__Source data__

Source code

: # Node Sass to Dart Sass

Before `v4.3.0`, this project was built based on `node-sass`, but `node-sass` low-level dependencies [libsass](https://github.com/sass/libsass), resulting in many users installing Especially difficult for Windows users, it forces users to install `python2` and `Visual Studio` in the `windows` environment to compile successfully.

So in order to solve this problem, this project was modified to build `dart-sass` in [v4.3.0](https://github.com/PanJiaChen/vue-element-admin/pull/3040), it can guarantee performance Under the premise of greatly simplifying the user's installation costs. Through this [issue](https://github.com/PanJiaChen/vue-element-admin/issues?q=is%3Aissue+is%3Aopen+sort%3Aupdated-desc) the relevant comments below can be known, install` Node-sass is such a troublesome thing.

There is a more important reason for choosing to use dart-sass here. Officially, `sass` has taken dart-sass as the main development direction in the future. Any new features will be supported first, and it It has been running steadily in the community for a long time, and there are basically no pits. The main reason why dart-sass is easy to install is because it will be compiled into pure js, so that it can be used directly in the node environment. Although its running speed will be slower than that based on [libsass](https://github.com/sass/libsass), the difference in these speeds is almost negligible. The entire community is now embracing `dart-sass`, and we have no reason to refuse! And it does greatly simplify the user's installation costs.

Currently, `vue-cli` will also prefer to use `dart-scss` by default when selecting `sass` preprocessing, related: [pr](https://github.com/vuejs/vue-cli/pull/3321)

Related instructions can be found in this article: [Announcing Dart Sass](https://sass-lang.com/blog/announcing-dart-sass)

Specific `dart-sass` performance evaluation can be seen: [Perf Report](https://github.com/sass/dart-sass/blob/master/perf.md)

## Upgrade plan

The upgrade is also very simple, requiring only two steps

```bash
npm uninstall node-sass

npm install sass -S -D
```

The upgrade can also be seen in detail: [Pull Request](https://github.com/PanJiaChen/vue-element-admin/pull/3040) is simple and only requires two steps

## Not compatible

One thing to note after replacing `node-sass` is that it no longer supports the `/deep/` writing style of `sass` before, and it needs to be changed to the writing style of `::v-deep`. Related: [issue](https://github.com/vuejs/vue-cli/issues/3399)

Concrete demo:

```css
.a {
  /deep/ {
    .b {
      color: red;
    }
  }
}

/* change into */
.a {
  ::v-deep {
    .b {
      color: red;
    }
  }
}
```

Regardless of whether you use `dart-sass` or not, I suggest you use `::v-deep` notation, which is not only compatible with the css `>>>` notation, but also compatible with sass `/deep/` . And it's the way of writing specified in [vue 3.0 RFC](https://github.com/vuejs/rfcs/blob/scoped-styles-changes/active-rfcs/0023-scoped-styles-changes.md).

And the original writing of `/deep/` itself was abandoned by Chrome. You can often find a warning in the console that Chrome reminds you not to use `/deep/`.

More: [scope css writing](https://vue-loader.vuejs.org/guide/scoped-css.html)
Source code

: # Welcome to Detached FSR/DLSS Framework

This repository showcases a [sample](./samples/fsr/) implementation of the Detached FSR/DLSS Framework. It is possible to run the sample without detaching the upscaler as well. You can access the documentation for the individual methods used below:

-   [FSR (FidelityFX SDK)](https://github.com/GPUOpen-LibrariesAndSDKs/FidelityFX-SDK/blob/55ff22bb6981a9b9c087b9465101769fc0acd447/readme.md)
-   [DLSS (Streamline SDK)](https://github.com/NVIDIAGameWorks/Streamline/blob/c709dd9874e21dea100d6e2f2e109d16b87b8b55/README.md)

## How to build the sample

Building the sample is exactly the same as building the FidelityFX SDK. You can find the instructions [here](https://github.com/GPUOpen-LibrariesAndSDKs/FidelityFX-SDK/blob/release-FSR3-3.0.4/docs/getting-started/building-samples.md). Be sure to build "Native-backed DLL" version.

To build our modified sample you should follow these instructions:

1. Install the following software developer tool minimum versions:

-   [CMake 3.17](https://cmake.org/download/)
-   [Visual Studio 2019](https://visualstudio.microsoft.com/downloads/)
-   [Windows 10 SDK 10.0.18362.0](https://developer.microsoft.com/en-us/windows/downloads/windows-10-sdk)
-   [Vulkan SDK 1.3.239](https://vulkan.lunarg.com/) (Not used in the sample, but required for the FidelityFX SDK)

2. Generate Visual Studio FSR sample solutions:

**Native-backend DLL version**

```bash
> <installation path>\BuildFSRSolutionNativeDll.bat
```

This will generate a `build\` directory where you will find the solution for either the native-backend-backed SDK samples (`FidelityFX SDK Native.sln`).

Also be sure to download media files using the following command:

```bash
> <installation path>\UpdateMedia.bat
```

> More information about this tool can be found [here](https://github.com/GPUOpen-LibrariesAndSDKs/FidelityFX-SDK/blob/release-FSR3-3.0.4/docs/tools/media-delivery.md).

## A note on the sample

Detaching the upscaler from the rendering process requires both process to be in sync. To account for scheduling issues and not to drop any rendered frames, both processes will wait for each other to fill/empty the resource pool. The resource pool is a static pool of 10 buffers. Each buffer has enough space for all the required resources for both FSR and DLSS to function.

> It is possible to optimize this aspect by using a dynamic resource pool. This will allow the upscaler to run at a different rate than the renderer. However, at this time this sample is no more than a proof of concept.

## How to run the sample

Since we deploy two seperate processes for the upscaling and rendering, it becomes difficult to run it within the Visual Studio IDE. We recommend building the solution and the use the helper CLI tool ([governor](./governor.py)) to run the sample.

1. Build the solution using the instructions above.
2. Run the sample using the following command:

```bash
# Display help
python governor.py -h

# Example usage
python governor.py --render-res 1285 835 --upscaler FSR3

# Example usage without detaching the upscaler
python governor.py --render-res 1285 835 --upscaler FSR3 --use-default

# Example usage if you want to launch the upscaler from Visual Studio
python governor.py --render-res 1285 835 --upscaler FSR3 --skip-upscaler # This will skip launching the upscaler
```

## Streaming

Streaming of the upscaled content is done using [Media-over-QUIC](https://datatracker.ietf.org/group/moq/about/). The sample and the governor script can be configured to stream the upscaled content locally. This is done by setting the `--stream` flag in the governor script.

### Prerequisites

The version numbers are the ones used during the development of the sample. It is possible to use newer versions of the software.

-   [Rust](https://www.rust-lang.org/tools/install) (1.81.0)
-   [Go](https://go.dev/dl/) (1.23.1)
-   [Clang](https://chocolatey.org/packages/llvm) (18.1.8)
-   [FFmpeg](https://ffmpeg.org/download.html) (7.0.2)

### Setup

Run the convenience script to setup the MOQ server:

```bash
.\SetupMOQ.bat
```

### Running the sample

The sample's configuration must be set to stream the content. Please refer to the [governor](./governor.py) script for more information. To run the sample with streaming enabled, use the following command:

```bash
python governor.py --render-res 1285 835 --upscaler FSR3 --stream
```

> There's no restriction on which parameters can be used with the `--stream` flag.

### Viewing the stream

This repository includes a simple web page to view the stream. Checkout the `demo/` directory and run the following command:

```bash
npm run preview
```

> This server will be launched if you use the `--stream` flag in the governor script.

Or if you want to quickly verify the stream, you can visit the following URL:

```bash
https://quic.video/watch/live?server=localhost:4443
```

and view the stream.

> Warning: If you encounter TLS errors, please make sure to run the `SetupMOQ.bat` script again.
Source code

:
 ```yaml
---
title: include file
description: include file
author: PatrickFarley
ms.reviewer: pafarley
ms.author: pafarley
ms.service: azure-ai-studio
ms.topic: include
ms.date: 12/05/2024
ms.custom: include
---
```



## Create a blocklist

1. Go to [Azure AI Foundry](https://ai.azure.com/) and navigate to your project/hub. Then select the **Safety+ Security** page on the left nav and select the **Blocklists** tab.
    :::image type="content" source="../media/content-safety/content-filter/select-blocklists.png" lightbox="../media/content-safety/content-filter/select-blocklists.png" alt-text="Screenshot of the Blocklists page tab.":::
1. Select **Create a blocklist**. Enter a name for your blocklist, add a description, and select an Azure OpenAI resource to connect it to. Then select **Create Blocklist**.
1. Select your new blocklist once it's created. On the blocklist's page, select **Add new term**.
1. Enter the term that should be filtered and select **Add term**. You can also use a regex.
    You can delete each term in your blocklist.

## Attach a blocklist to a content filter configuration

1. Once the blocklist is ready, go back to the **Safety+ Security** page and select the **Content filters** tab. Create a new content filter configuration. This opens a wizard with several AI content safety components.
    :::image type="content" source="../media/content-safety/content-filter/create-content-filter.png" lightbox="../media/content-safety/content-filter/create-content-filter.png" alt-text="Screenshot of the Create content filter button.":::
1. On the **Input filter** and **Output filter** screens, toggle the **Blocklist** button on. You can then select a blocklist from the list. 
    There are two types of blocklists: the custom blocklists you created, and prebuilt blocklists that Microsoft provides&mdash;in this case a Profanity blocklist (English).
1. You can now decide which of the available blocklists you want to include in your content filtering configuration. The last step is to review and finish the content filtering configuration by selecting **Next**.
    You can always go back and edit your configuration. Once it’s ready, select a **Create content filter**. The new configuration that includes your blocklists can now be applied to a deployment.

__Problem statement__
Some lines above contain the word "lightbox". Copy each of them.

__Exercise result__
    :::image type="content" source="../media/content-safety/content-filter/select-blocklists.png" lightbox="../media/content-safety/content-filter/select-blocklists.png" alt-text="Screenshot of the Blocklists page tab.":::
    :::image type="content" source="../media/content-safety/content-filter/create-content-filter.png" lightbox="../media/content-safety/content-filter/create-content-filter.png" alt-text="Screenshot of the Create content filter button.":::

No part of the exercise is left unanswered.